Relationships are a foundation to successful business. One of the common ways to build relationships when you are starting out is through networking, often done in groups. While I say you should first tap into the people you already know and see how you can be of service to them, when you are ready to venture out into a networking group, how do you choose?
When considering a group to join ask yourself:
- What is expected of me to be of value to the group in terms of time or resource commitment?
- Are the members of the group positive, supportive and people I would enjoy associating with?
- Can I be of service to this group? Do I have something to offer?
If the expectations are reasonable for you, you like the people around you and you are able to bring something to the table, then the group may well be worth your time. I always say it’s good to date awhile. Take your time and get to know the group. Let’s talk about the options of groups out there.

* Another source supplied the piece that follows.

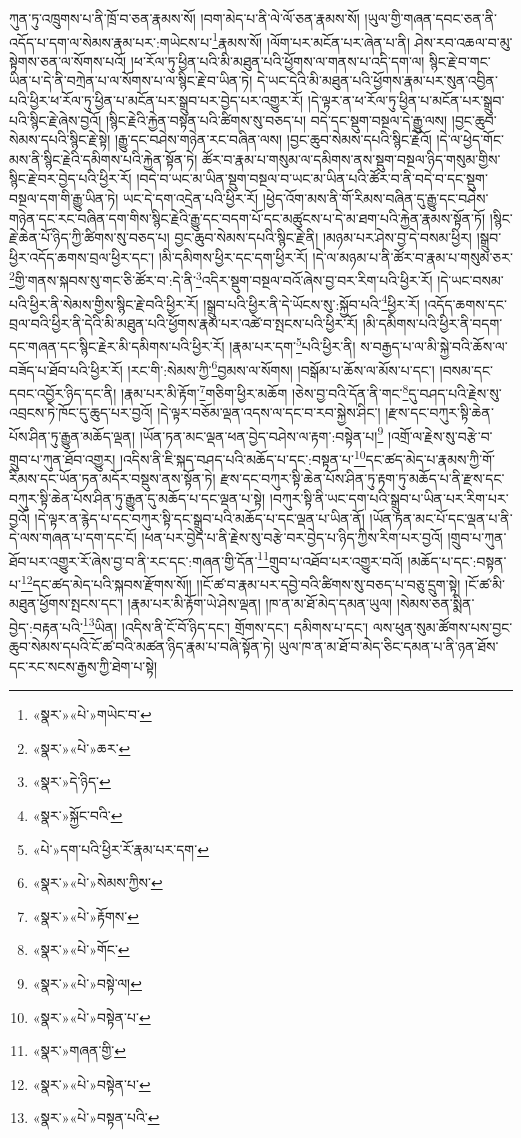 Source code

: ཀུན་ཏུ་འཁྲུགས་པ་ནི་ཁྲོ་བ་ཅན་རྣམས་སོ། །བག་མེད་པ་ནི་ལེ་ལོ་ཅན་རྣམས་སོ། །ཡུལ་གྱི་གཞན་དབང་ཅན་ནི་འདོད་པ་དག་ལ་སེམས་རྣམ་པར་:གཡེངས་པ་\footnote{«སྣར་»«པེ་»གཡེང་བ་}རྣམས་སོ། །ལོག་པར་མངོན་པར་ཞེན་པ་ནི། ཤེས་རབ་འཆལ་བ་མུ་སྟེགས་ཅན་ལ་སོགས་པའོ། །ཕ་རོལ་ཏུ་ཕྱིན་པའི་མི་མཐུན་པའི་ཕྱོགས་ལ་གནས་པ་འདི་དག་ལ། སྙིང་རྗེ་བ་གང་ཡིན་པ་དེ་ནི་བཀྲེན་པ་ལ་སོགས་པ་ལ་སྙིང་རྗེ་བ་ཡིན་ཏེ། དེ་ཡང་དེའི་མི་མཐུན་པའི་ཕྱོགས་རྣམ་པར་སུན་འབྱིན་པའི་ཕྱིར་ཕ་རོལ་ཏུ་ཕྱིན་པ་མངོན་པར་སྒྲུབ་པར་བྱེད་པར་འགྱུར་རོ། །དེ་ལྟར་ན་ཕ་རོལ་ཏུ་ཕྱིན་པ་མངོན་པར་སྒྲུབ་པའི་སྙིང་རྗེ་ཞེས་བྱའོ། །སྙིང་རྗེའི་རྐྱེན་བསྟན་པའི་ཚིགས་སུ་བཅད་པ། བདེ་དང་སྡུག་བསྔལ་དེ་རྒྱུ་ལས། །བྱང་ཆུབ་སེམས་དཔའི་སྙིང་རྗེ་སྟེ། །རྒྱུ་དང་བཤེས་གཉེན་རང་བཞིན་ལས། །བྱང་ཆུབ་སེམས་དཔའི་སྙིང་རྗེའོ། །དེ་ལ་ཕྱེད་གོང་མས་ནི་སྙིང་རྗེའི་དམིགས་པའི་རྐྱེན་སྟོན་ཏེ། ཚོར་བ་རྣམ་པ་གསུམ་ལ་དམིགས་ནས་སྡུག་བསྔལ་ཉིད་གསུམ་གྱིས་སྙིང་རྗེ་བར་བྱེད་པའི་ཕྱིར་རོ། །བདེ་བ་ཡང་མ་ཡིན་སྡུག་བསྔལ་བ་ཡང་མ་ཡིན་པའི་ཚོར་བ་ནི་བདེ་བ་དང་སྡུག་བསྔལ་དག་གི་རྒྱུ་ཡིན་ཏེ། ཡང་དེ་དག་འདྲེན་པའི་ཕྱིར་རོ། །ཕྱེད་འོག་མས་ནི་གོ་རིམས་བཞིན་དུ་རྒྱུ་དང་བཤེས་གཉེན་དང་རང་བཞིན་དག་གིས་སྙིང་རྗེའི་རྒྱུ་དང་བདག་པོ་དང་མཚུངས་པ་དེ་མ་ཐག་པའི་རྐྱེན་རྣམས་སྟོན་ཏོ། །སྙིང་རྗེ་ཆེན་པོ་ཉིད་ཀྱི་ཚིགས་སུ་བཅད་པ། བྱང་ཆུབ་སེམས་དཔའི་སྙིང་རྗེ་ནི། །མཉམ་པར་ཤེས་བྱ་དེ་བསམ་ཕྱིར། །སྒྲུབ་ཕྱིར་འདོད་ཆགས་བྲལ་ཕྱིར་དང་། །མི་དམིགས་ཕྱིར་དང་དག་ཕྱིར་རོ། །དེ་ལ་མཉམ་པ་ནི་ཚོར་བ་རྣམ་པ་གསུམ་ཅར་\footnote{«སྣར་»«པེ་»ཆར་}གྱི་གནས་སྐབས་སུ་གང་ཅི་ཚོར་བ་:དེ་ནི་\footnote{«སྣར་»དེ་ཉིད་}འདིར་སྡུག་བསྔལ་བའོ་ཞེས་བྱ་བར་རིག་པའི་ཕྱིར་རོ། །དེ་ཡང་བསམ་པའི་ཕྱིར་ནི་སེམས་གྱིས་སྙིང་རྗེ་བའི་ཕྱིར་རོ། །སྒྲུབ་པའི་ཕྱིར་ནི་དེ་ཡོངས་སུ་:སྐྱོབ་པའི་\footnote{«སྣར་»སྐྱོང་བའི་}ཕྱིར་རོ། །འདོད་ཆགས་དང་བྲལ་བའི་ཕྱིར་ནི་དེའི་མི་མཐུན་པའི་ཕྱོགས་རྣམ་པར་འཚེ་བ་སྤངས་པའི་ཕྱིར་རོ། །མི་དམིགས་པའི་ཕྱིར་ནི་བདག་དང་གཞན་དང་སྙིང་རྗེར་མི་དམིགས་པའི་ཕྱིར་རོ། །རྣམ་པར་དག་\footnote{«པེ་»དག་པའི་ཕྱིར་རོ་རྣམ་པར་དག་}པའི་ཕྱིར་ནི། ས་བརྒྱད་པ་ལ་མི་སྐྱེ་བའི་ཆོས་ལ་བཟོད་པ་ཐོབ་པའི་ཕྱིར་རོ། །རང་གི་:སེམས་ཀྱི་\footnote{«སྣར་»«པེ་»སེམས་ཀྱིས་}བྱམས་ལ་སོགས། །བསྒོམ་པ་ཆོས་ལ་མོས་པ་དང་། །བསམ་དང་དབང་འབྱོར་ཉིད་དང་ནི། །རྣམ་པར་མི་རྟོག་\footnote{«སྣར་»«པེ་»རྟོགས་}གཅིག་ཕྱིར་མཆོག །ཅེས་བྱ་བའི་དོན་ནི་གང་\footnote{«སྣར་»«པེ་»གོང་}དུ་བཤད་པའི་རྗེས་སུ་འབྲངས་ཏེ་ཁོང་དུ་ཆུད་པར་བྱའོ། །དེ་ལྟར་བཅོམ་ལྡན་འདས་ལ་དང་བ་རབ་སྐྱེས་ཤིང་། །རྫས་དང་བཀུར་སྟི་ཆེན་པོས་ཤིན་ཏུ་རྒྱུན་མཆོད་ལྡན། །ཡོན་ཏན་མང་ལྡན་ཕན་བྱེད་བཤེས་ལ་རྟག་:བསྟེན་པ།\footnote{«སྣར་»«པེ་»བསྟེ་ལ།} །འགྲོ་ལ་རྗེས་སུ་བརྩེ་བ་གྲུབ་པ་ཀུན་ཐོབ་འགྱུར། །འདིས་ནི་ཇི་སྐད་བཤད་པའི་མཆོད་པ་དང་:བསྟན་པ་\footnote{«སྣར་»«པེ་»བསྟེན་པ་}དང་ཚད་མེད་པ་རྣམས་ཀྱི་གོ་རིམས་དང་ཡོན་ཏན་མདོར་བསྡུས་ནས་སྟོན་ཏེ། རྫས་དང་བཀུར་སྟི་ཆེན་པོས་ཤིན་ཏུ་རྟག་ཏུ་མཆོད་པ་ནི་རྫས་དང་བཀུར་སྟི་ཆེན་པོས་ཤིན་ཏུ་རྒྱུན་དུ་མཆོད་པ་དང་ལྡན་པ་སྟེ། །བཀུར་སྟི་ནི་ཡང་དག་པའི་སྒྲུབ་པ་ཡིན་པར་རིག་པར་བྱའོ། །དེ་ལྟར་ན་རྙེད་པ་དང་བཀུར་སྟི་དང་སྒྲུབ་པའི་མཆོད་པ་དང་ལྡན་པ་ཡིན་ནོ། །ཡོན་ཏན་མང་པོ་དང་ལྡན་པ་ནི་དེ་ལས་གཞན་པ་དག་དང་ངོ། །ཕན་པར་བྱེད་པ་ནི་རྗེས་སུ་བརྩེ་བར་བྱེད་པ་ཉིད་ཀྱིས་རིག་པར་བྱའོ། །གྲུབ་པ་ཀུན་ཐོབ་པར་འགྱུར་རོ་ཞེས་བྱ་བ་ནི་རང་དང་:གཞན་གྱི་དོན་\footnote{«སྣར་»གཞན་གྱི་}གྲུབ་པ་འཐོབ་པར་འགྱུར་བའོ། །མཆོད་པ་དང་:བསྟན་པ་\footnote{«སྣར་»«པེ་»བསྟེན་པ་}དང་ཚད་མེད་པའི་སྐབས་རྫོགས་སོ།། །།ངོ་ཚ་བ་རྣམ་པར་དབྱེ་བའི་ཚིགས་སུ་བཅད་པ་བཅུ་དྲུག་སྟེ། །ངོ་ཚ་མི་མཐུན་ཕྱོགས་སྤངས་དང་། །རྣམ་པར་མི་རྟོག་ཡེ་ཤེས་ལྡན། །ཁ་ན་མ་ཐོ་མེད་དམན་ཡུལ། །སེམས་ཅན་སྨིན་བྱེད་:བརྟན་པའི་\footnote{«སྣར་»«པེ་»བསྟན་པའི་}ཡིན། །འདིས་ནི་ངོ་བོ་ཉིད་དང་། གྲོགས་དང་། དམིགས་པ་དང་། ལས་ཕུན་སུམ་ཚོགས་པས་བྱང་ཆུབ་སེམས་དཔའི་ངོ་ཚ་བའི་མཚན་ཉིད་རྣམ་པ་བཞི་སྟོན་ཏེ། ཡུལ་ཁ་ན་མ་ཐོ་བ་མེད་ཅིང་དམན་པ་ནི་ཉན་ཐོས་དང་རང་སངས་རྒྱས་ཀྱི་ཐེག་པ་སྟེ།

Business networking groups pop up everywhere. BNI is one of the most common of these groups, but there are many others. They typically format the group by having no more than 1 person in an industry represented. The concept is to have the group be a primary referral resource that helps each other builds the others businesses. Some of these groups have a fee to join.
One issue that concerns me is when some of these groups track referrals and require that you refer and acknowledge the referrals received. If you join a group, be clear about your ethics around referrals and acknowledging the receipt of referrals. Of course if there is a contractor or attorney in the group – you might be referring your friends and family, not your clients at all, but be clear about your boundaries.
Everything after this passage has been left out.